**WHAT NEEDS TO BE DONE**
Taking the line with "2:09.91 | 2:05.84" as the first and the line with "## Topspeeds" as the last, set down exactly every line in that range from the entries below, and no more.

::::::::::

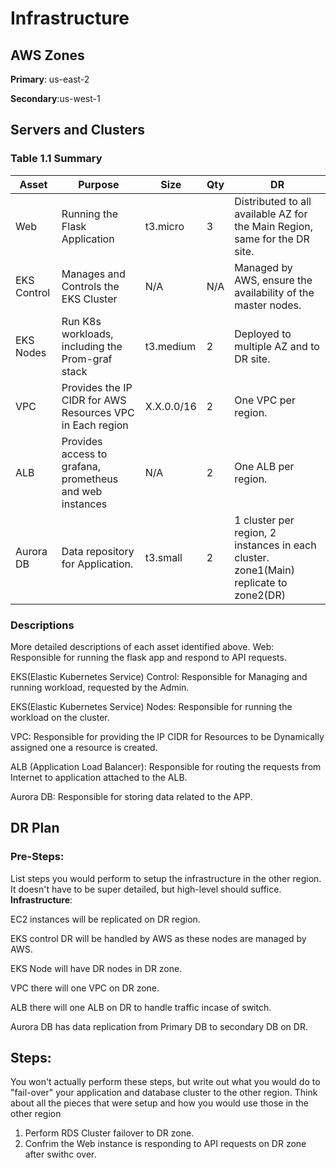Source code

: # Infrastructure

## AWS Zones
**Primary**: us-east-2

**Secondary**:us-west-1

## Servers and Clusters

### Table 1.1 Summary
| Asset                                   | Purpose                                                   | Size       | Qty | DR                                                                                    |
|-----------------------------------------|-----------------------------------------------------------|------------|-----|---------------------------------------------------------------------------------------|
| Web                                     | Running the Flask Application                             | t3.micro   | 3   | Distributed to all available AZ for the Main Region, same for the DR site.            |
| EKS Control | Manages and Controls the EKS Cluster                      | N/A        | N/A | Managed by AWS, ensure the availability of the master nodes.                          |
| EKS Nodes   | Run K8s workloads, including the Prom-graf stack          | t3.medium  | 2   | Deployed to multiple AZ and to DR site.                                               |
| VPC            | Provides the IP CIDR for AWS Resources VPC in Each region | X.X.0.0/16 | 2   | One VPC per region.                                                                   |
| ALB         | Provides access to grafana, prometheus and web instances  | N/A        | 2   | One ALB per region.                                                                   |
| Aurora DB                               | Data repository for Application.                          | t3.small   | 2   | 1 cluster per region, 2 instances in each cluster. zone1(Main) replicate to zone2(DR) |

### Descriptions
More detailed descriptions of each asset identified above.
Web: Responsible for running the flask app and respond to API requests.

EKS(Elastic Kubernetes Service) Control: Responsible for Managing and running workload, requested by the Admin.

EKS(Elastic Kubernetes Service) Nodes: Responsible for running the workload on the cluster.

VPC: Responsible for providing the IP CIDR for Resources to be Dynamically assigned one a resource is created.

ALB (Application Load Balancer): Responsible for routing the requests from Internet to application attached to the ALB.

Aurora DB: Responsible for storing data related to the APP.

## DR Plan
### Pre-Steps:
List steps you would perform to setup the infrastructure in the other region. It doesn't have to be super detailed, but high-level should suffice.
**Infrastructure**:

EC2 instances will be replicated on DR region.

EKS control DR will be handled by AWS as these nodes are managed by AWS.

EKS Node will have DR nodes in DR zone.

VPC there will one VPC on DR zone.

ALB there will one ALB on DR to handle traffic incase of switch.

Aurora DB has data replication from Primary DB to secondary DB on DR.


## Steps:
You won't actually perform these steps, but write out what you would do to "fail-over" your application and database cluster to the other region. Think about all the pieces that were setup and how you would use those in the other region

1. Perform RDS Cluster failover to DR zone.
2. Confrim the Web instance is responding to API requests on DR zone after swithc over.
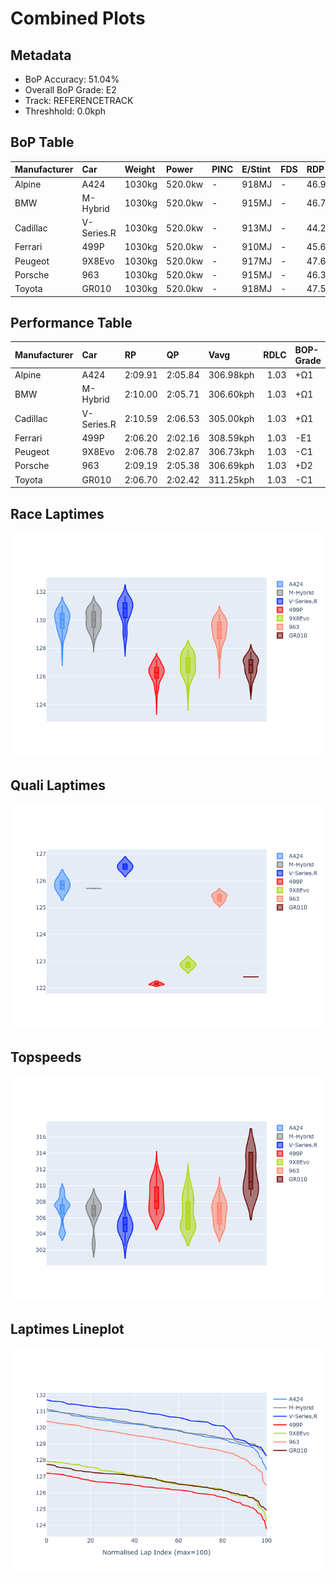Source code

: # Combined Plots

## Metadata

- BoP Accuracy: 51.04%
- Overall BoP Grade: E2
- Track: REFERENCETRACK
- Threshhold: 0.0kph

## BoP Table
| Manufacturer   | Car        | Weight   | Power   | PINC   | E/Stint   | FDS   | RDP    | QDP    | TDP    |
|:---------------|:-----------|:---------|:--------|:-------|:----------|:------|:-------|:-------|:-------|
| Alpine         | A424       | 1030kg   | 520.0kw | -      | 918MJ     | -     | 46.98% | 33.33% | 11.90% |
| BMW            | M-Hybrid   | 1030kg   | 520.0kw | -      | 915MJ     | -     | 46.79% | 16.67% | 5.10%  |
| Cadillac       | V-Series.R | 1030kg   | 520.0kw | -      | 913MJ     | -     | 44.21% | 33.33% | 13.45% |
| Ferrari        | 499P       | 1030kg   | 520.0kw | -      | 910MJ     | -     | 45.63% | 33.33% | 11.42% |
| Peugeot        | 9X8Evo     | 1030kg   | 520.0kw | -      | 917MJ     | -     | 47.67% | 50.00% | 13.86% |
| Porsche        | 963        | 1030kg   | 520.0kw | -      | 915MJ     | -     | 46.37% | 75.00% | 11.50% |
| Toyota         | GR010      | 1030kg   | 520.0kw | -      | 918MJ     | -     | 47.52% | 16.67% | 3.83%  |

## Performance Table
| Manufacturer   | Car        | RP      | QP      | Vavg      |   RDLC | BOP-Grade   | Match   |
|:---------------|:-----------|:--------|:--------|:----------|-------:|:------------|:--------|
| Alpine         | A424       | 2:09.91 | 2:05.84 | 306.98kph |   1.03 | +Ω1         | 32.58%  |
| BMW            | M-Hybrid   | 2:10.00 | 2:05.71 | 306.60kph |   1.03 | +Ω1         | 29.77%  |
| Cadillac       | V-Series.R | 2:10.59 | 2:06.53 | 305.00kph |   1.03 | +Ω1         | 16.67%  |
| Ferrari        | 499P       | 2:06.20 | 2:02.16 | 308.59kph |   1.03 | -E1         | 56.48%  |
| Peugeot        | 9X8Evo     | 2:06.78 | 2:02.87 | 306.73kph |   1.03 | -C1         | 79.70%  |
| Porsche        | 963        | 2:09.19 | 2:05.38 | 306.69kph |   1.03 | +D2         | 62.96%  |
| Toyota         | GR010      | 2:06.70 | 2:02.42 | 311.25kph |   1.03 | -C1         | 79.10%  |

## Race Laptimes
![Race Laptimes](images/race_violin.png)

## Quali Laptimes
![Quali Laptimes](images/quali_violin.png)

## Topspeeds
![Topspeeds](images/topspeed_violin.png)

## Laptimes Lineplot
![Laptimes Lineplot](images/laptime_line.png)

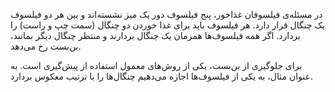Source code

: در مسئله‌ی فیلسوفان غذاخور، پنج فیلسوف دور یک میز نشسته‌اند و بین هر دو فیلسوف یک چنگال قرار دارد. هر فیلسوف باید برای غذا خوردن دو چنگال (سمت چپ و راست) را بردارد. اگر همه فیلسوف‌ها همزمان یک چنگال بردارند و منتظر چنگال دیگر بمانند، بن‌بست رخ می‌دهد.

برای جلوگیری از بن‌بست، یکی از روش‌های معمول استفاده از پیش‌گیری است. به عنوان مثال، به یکی از فیلسوف‌ها اجازه می‌دهیم چنگال‌ها را با ترتیب معکوس بردارد.
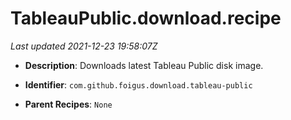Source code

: # TableauPublic.download.recipe

_Last updated 2021-12-23 19:58:07Z_

- **Description**: Downloads latest Tableau Public disk image.

- **Identifier**: `com.github.foigus.download.tableau-public`

- **Parent Recipes**: `None`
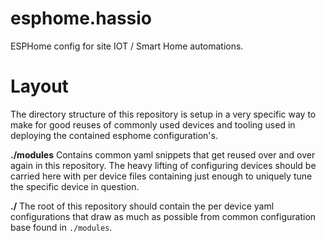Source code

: # esphome.hassio
ESPHome config for site IOT / Smart Home automations.

# Layout
The directory structure of this repository is setup in a very specific way to
make for good reuses of commonly used devices and tooling used in deploying the
contained esphome configuration's.

**./modules**
Contains common yaml snippets that get reused over and over again in this
repository. The heavy lifting of configuring devices should be carried here with
per device files containing just enough to uniquely tune the specific device in
question.

**./**
The root of this repository should contain the per device yaml configurations
that draw as much as possible from common configuration base found in
`./modules`.
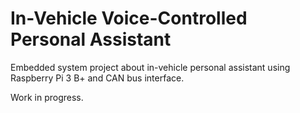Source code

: # In-Vehicle Voice-Controlled Personal Assistant
 Embedded system project about in-vehicle personal assistant using Raspberry Pi 3 B+ and CAN bus interface.
 
 Work in progress.
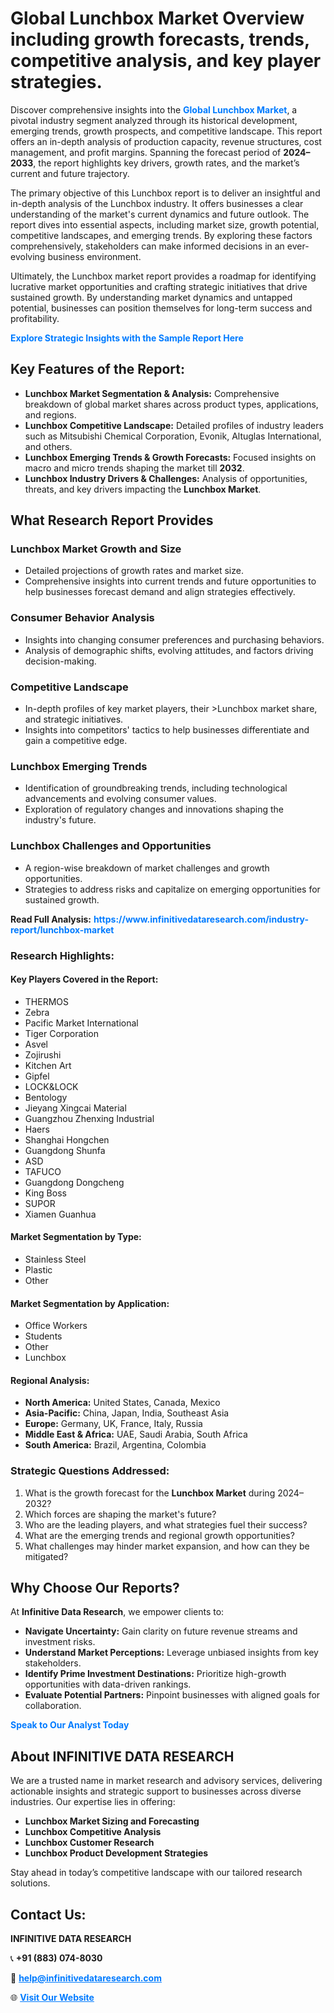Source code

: <h1>Global Lunchbox Market Overview including growth forecasts, trends, competitive analysis, and key player strategies.</h1>
<p>
Discover comprehensive insights into the 
<a href="https://www.infinitivedataresearch.com/industry-report/lunchbox-market" rel="dofollow" style="color: #007BFF; text-decoration: none;"><strong>Global Lunchbox Market</strong></a>, a pivotal industry segment analyzed through its historical development, emerging trends, growth prospects, and competitive landscape. This report offers an in-depth analysis of production capacity, revenue structures, cost management, and profit margins. Spanning the forecast period of <strong>2024–2033</strong>, the report highlights key drivers, growth rates, and the market’s current and future trajectory.
</p>
<p>
The primary objective of this Lunchbox report is to deliver an insightful and in-depth analysis of the Lunchbox industry. It offers businesses a clear understanding of the market's current dynamics and future outlook. The report dives into essential aspects, including market size, growth potential, competitive landscapes, and emerging trends. By exploring these factors comprehensively, stakeholders can make informed decisions in an ever-evolving business environment.
</p>
<p>
Ultimately, the Lunchbox market report provides a roadmap for identifying lucrative market opportunities and crafting strategic initiatives that drive sustained growth. By understanding market dynamics and untapped potential, businesses can position themselves for long-term success and profitability.
</p>
<p>
<a href="https://www.infinitivedataresearch.com/request-sample/reportId=112292" style="color: #007BFF; text-decoration: none;"><strong>Explore Strategic Insights with the Sample Report Here</strong></a>
</p>

<h2>Key Features of the Report:</h2>
<ul>
<li><strong>Lunchbox Market Segmentation & Analysis:</strong> Comprehensive breakdown of global market shares across product types, applications, and regions.</li>
<li><strong>Lunchbox Competitive Landscape:</strong> Detailed profiles of industry leaders such as Mitsubishi Chemical Corporation, Evonik, Altuglas International, and others.</li>
<li><strong>Lunchbox Emerging Trends & Growth Forecasts:</strong> Focused insights on macro and micro trends shaping the market till <strong>2032</strong>.</li>
<li><strong>Lunchbox Industry Drivers & Challenges:</strong> Analysis of opportunities, threats, and key drivers impacting the <strong>Lunchbox Market</strong>.</li>
</ul>

<h2>What Research Report Provides</h2>
<h3>Lunchbox Market Growth and Size</h3>
<ul>
<li>Detailed projections of growth rates and market size.</li>
<li>Comprehensive insights into current trends and future opportunities to help businesses forecast demand and align strategies effectively.</li>
</ul>

<h3>Consumer Behavior Analysis</h3>
<ul>
<li>Insights into changing consumer preferences and purchasing behaviors.</li>
<li>Analysis of demographic shifts, evolving attitudes, and factors driving decision-making.</li>
</ul>

<h3>Competitive Landscape</h3>
<ul>
<li>In-depth profiles of key market players, their >Lunchbox market share, and strategic initiatives.</li>
<li>Insights into competitors' tactics to help businesses differentiate and gain a competitive edge.</li>
</ul>

<h3>Lunchbox Emerging Trends</h3>
<ul>
<li>Identification of groundbreaking trends, including technological advancements and evolving consumer values.</li>
<li>Exploration of regulatory changes and innovations shaping the industry's future.</li>
</ul>

<h3>Lunchbox Challenges and Opportunities</h3>
<ul>
<li>A region-wise breakdown of market challenges and growth opportunities.</li>
<li>Strategies to address risks and capitalize on emerging opportunities for sustained growth.</li>
</ul>
<p><strong>Read Full Analysis:</strong> <a href="https://www.infinitivedataresearch.com/industry-report/lunchbox-market" rel="dofollow" style="color: #007BFF; text-decoration: none;"><strong>https://www.infinitivedataresearch.com/industry-report/lunchbox-market</strong></a></p>
<h3>Research Highlights:</h3>
<h4>Key Players Covered in the Report:</h4>
<ul><li>THERMOS</li><li>Zebra</li><li>Pacific Market International</li><li>Tiger Corporation</li><li>Asvel</li><li>Zojirushi</li><li>Kitchen Art</li><li>Gipfel</li><li>LOCK&amp;LOCK</li><li>Bentology</li><li>Jieyang Xingcai Material</li><li>Guangzhou Zhenxing Industrial</li><li>Haers</li><li>Shanghai Hongchen</li><li>Guangdong Shunfa</li><li>ASD</li><li>TAFUCO</li><li>Guangdong Dongcheng</li><li>King Boss</li><li>SUPOR</li><li>Xiamen Guanhua</li></ul>
<h4>Market Segmentation by Type:</h4>
<ul><li>Stainless Steel</li><li>Plastic</li><li>Other</li></ul>
<h4>Market Segmentation by Application:</h4>
<ul><li>Office Workers</li><li>Students</li><li>Other</li><li>Lunchbox</li></ul>

<h4>Regional Analysis:</h4>
<ul>
<li><strong>North America:</strong> United States, Canada, Mexico</li>
<li><strong>Asia-Pacific:</strong> China, Japan, India, Southeast Asia</li>
<li><strong>Europe:</strong> Germany, UK, France, Italy, Russia</li>
<li><strong>Middle East & Africa:</strong> UAE, Saudi Arabia, South Africa</li>
<li><strong>South America:</strong> Brazil, Argentina, Colombia</li>
</ul>

<h3>Strategic Questions Addressed:</h3>
<ol>
<li>What is the growth forecast for the <strong>Lunchbox Market</strong> during 2024–2032?</li>
<li>Which forces are shaping the market's future?</li>
<li>Who are the leading players, and what strategies fuel their success?</li>
<li>What are the emerging trends and regional growth opportunities?</li>
<li>What challenges may hinder market expansion, and how can they be mitigated?</li>
</ol>

<h2>Why Choose Our Reports?</h2>
<p>At <strong>Infinitive Data Research</strong>, we empower clients to:</p>
<ul>
<li><strong>Navigate Uncertainty:</strong> Gain clarity on future revenue streams and investment risks.</li>
<li><strong>Understand Market Perceptions:</strong> Leverage unbiased insights from key stakeholders.</li>
<li><strong>Identify Prime Investment Destinations:</strong> Prioritize high-growth opportunities with data-driven rankings.</li>
<li><strong>Evaluate Potential Partners:</strong> Pinpoint businesses with aligned goals for collaboration.</li>
</ul>
<p><a href="https://www.infinitivedataresearch.com/industry-report/lunchbox-market" rel="dofollow" style="color: #007BFF; text-decoration: none;"><strong>Speak to Our Analyst Today</strong></a></p>

<h2>About INFINITIVE DATA RESEARCH</h2>
<p>We are a trusted name in market research and advisory services, delivering actionable insights and strategic support to businesses across diverse industries. Our expertise lies in offering:</p>
<ul>
<li><strong>Lunchbox Market Sizing and Forecasting</strong></li>
<li><strong>Lunchbox Competitive Analysis</strong></li>
<li><strong>Lunchbox Customer Research</strong></li>
<li><strong>Lunchbox Product Development Strategies</strong></li>
</ul>
<p>Stay ahead in today’s competitive landscape with our tailored research solutions.</p>

<h2>Contact Us:</h2>
<p><strong>INFINITIVE DATA RESEARCH</strong></p>
<p>📞 <strong>+91 (883) 074-8030</strong></p>
<p>📧 <strong><a href="mailto:help@infinitivedataresearch.com" style="color: #007BFF;">help@infinitivedataresearch.com</a></strong></p>
<p>🌐 <strong><a href="https://www.infinitivedataresearch.com" rel="dofollow" style="color: #007BFF;">Visit Our Website</a></strong></p>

::::::::::

**PROBLEM SOLUTION**
| Alpine         | A424       | 2:09.91 | 2:05.84 | 306.98kph |   1.03 | +Ω1         | 32.58%  |
| BMW            | M-Hybrid   | 2:10.00 | 2:05.71 | 306.60kph |   1.03 | +Ω1         | 29.77%  |
| Cadillac       | V-Series.R | 2:10.59 | 2:06.53 | 305.00kph |   1.03 | +Ω1         | 16.67%  |
| Ferrari        | 499P       | 2:06.20 | 2:02.16 | 308.59kph |   1.03 | -E1         | 56.48%  |
| Peugeot        | 9X8Evo     | 2:06.78 | 2:02.87 | 306.73kph |   1.03 | -C1         | 79.70%  |
| Porsche        | 963        | 2:09.19 | 2:05.38 | 306.69kph |   1.03 | +D2         | 62.96%  |
| Toyota         | GR010      | 2:06.70 | 2:02.42 | 311.25kph |   1.03 | -C1         | 79.10%  |

## Race Laptimes
![Race Laptimes](images/race_violin.png)

## Quali Laptimes
![Quali Laptimes](images/quali_violin.png)

## Topspeeds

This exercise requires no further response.